[Data items]
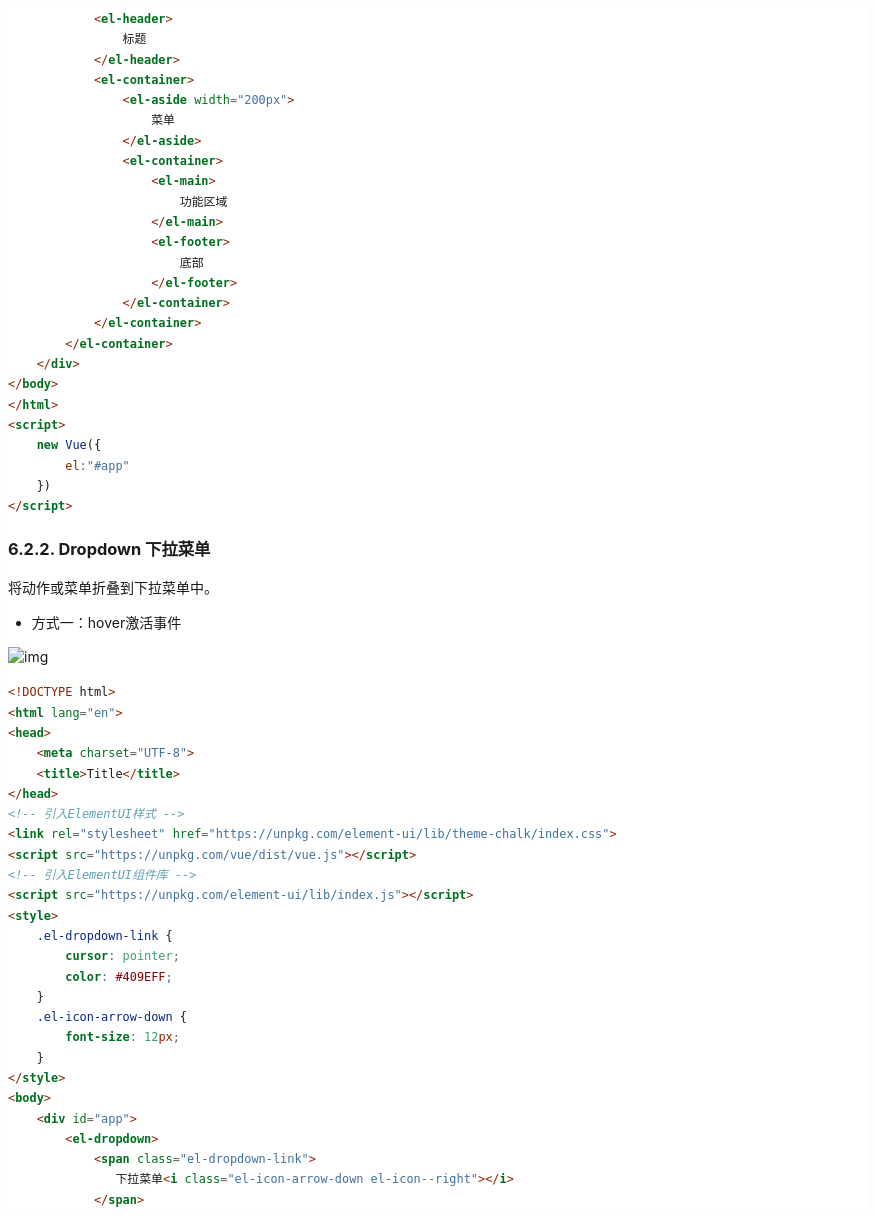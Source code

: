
 ```html
            <el-header>
                标题
            </el-header>
            <el-container>
                <el-aside width="200px">
                    菜单
                </el-aside>
                <el-container>
                    <el-main>
                        功能区域
                    </el-main>
                    <el-footer>
                        底部
                    </el-footer>
                </el-container>
            </el-container>
        </el-container>
    </div>
</body>
</html>
<script>
    new Vue({
        el:"#app"
    })
</script>
```

 

### 6.2.2. **Dropdown 下拉菜单**

将动作或菜单折叠到下拉菜单中。

- 方式一：hover激活事件


![img](./img/056.png) 

```html
<!DOCTYPE html>
<html lang="en">
<head>
    <meta charset="UTF-8">
    <title>Title</title>
</head>
<!-- 引入ElementUI样式 -->
<link rel="stylesheet" href="https://unpkg.com/element-ui/lib/theme-chalk/index.css">
<script src="https://unpkg.com/vue/dist/vue.js"></script>
<!-- 引入ElementUI组件库 -->
<script src="https://unpkg.com/element-ui/lib/index.js"></script>
<style>
    .el-dropdown-link {
        cursor: pointer;
        color: #409EFF;
    }
    .el-icon-arrow-down {
        font-size: 12px;
    }
</style>
<body>
    <div id="app">
        <el-dropdown>
            <span class="el-dropdown-link">
               下拉菜单<i class="el-icon-arrow-down el-icon--right"></i>
            </span>
```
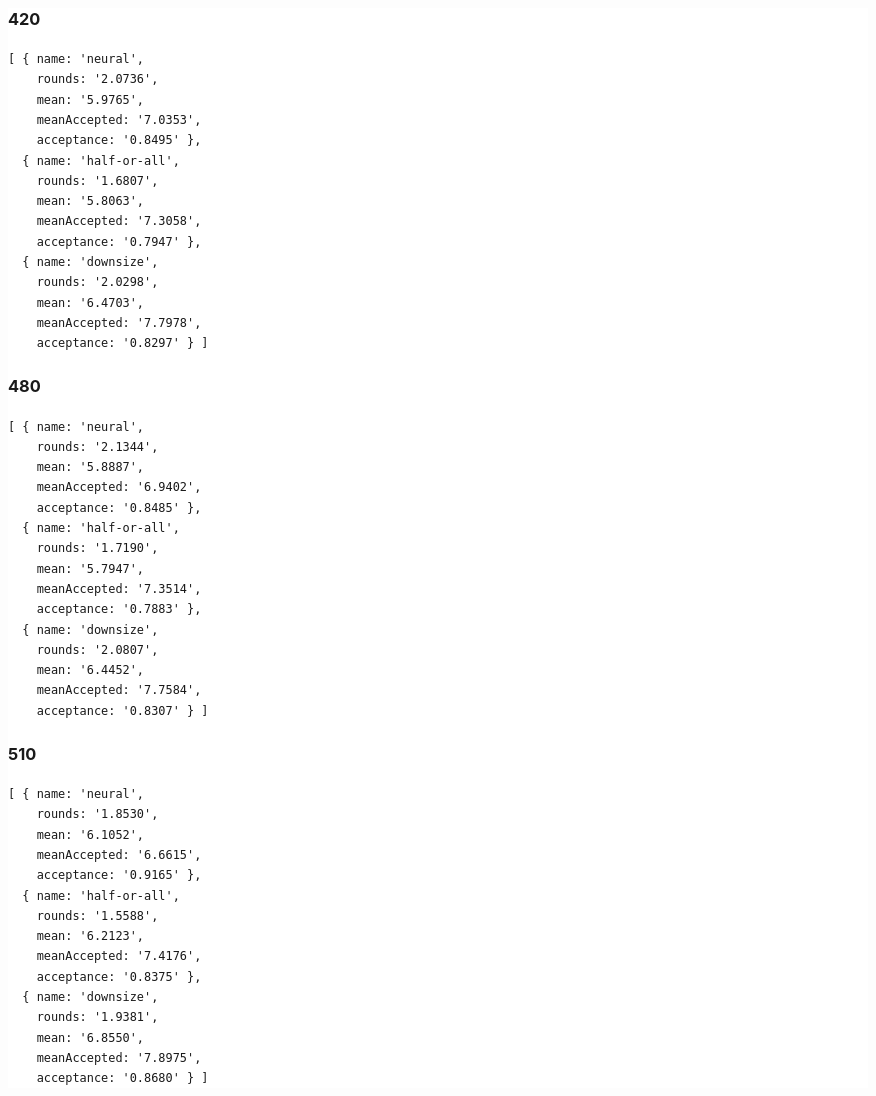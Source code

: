 ### 420

    [ { name: 'neural',
        rounds: '2.0736',
        mean: '5.9765',
        meanAccepted: '7.0353',
        acceptance: '0.8495' },
      { name: 'half-or-all',
        rounds: '1.6807',
        mean: '5.8063',
        meanAccepted: '7.3058',
        acceptance: '0.7947' },
      { name: 'downsize',
        rounds: '2.0298',
        mean: '6.4703',
        meanAccepted: '7.7978',
        acceptance: '0.8297' } ]

### 480

    [ { name: 'neural',
        rounds: '2.1344',
        mean: '5.8887',
        meanAccepted: '6.9402',
        acceptance: '0.8485' },
      { name: 'half-or-all',
        rounds: '1.7190',
        mean: '5.7947',
        meanAccepted: '7.3514',
        acceptance: '0.7883' },
      { name: 'downsize',
        rounds: '2.0807',
        mean: '6.4452',
        meanAccepted: '7.7584',
        acceptance: '0.8307' } ]

### 510

    [ { name: 'neural',
        rounds: '1.8530',
        mean: '6.1052',
        meanAccepted: '6.6615',
        acceptance: '0.9165' },
      { name: 'half-or-all',
        rounds: '1.5588',
        mean: '6.2123',
        meanAccepted: '7.4176',
        acceptance: '0.8375' },
      { name: 'downsize',
        rounds: '1.9381',
        mean: '6.8550',
        meanAccepted: '7.8975',
        acceptance: '0.8680' } ]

WORK ORDER
Return every line from the entries that holds the string "icon".

RESPONSE
    .el-icon-arrow-down {
               下拉菜单<i class="el-icon-arrow-down el-icon--right"></i>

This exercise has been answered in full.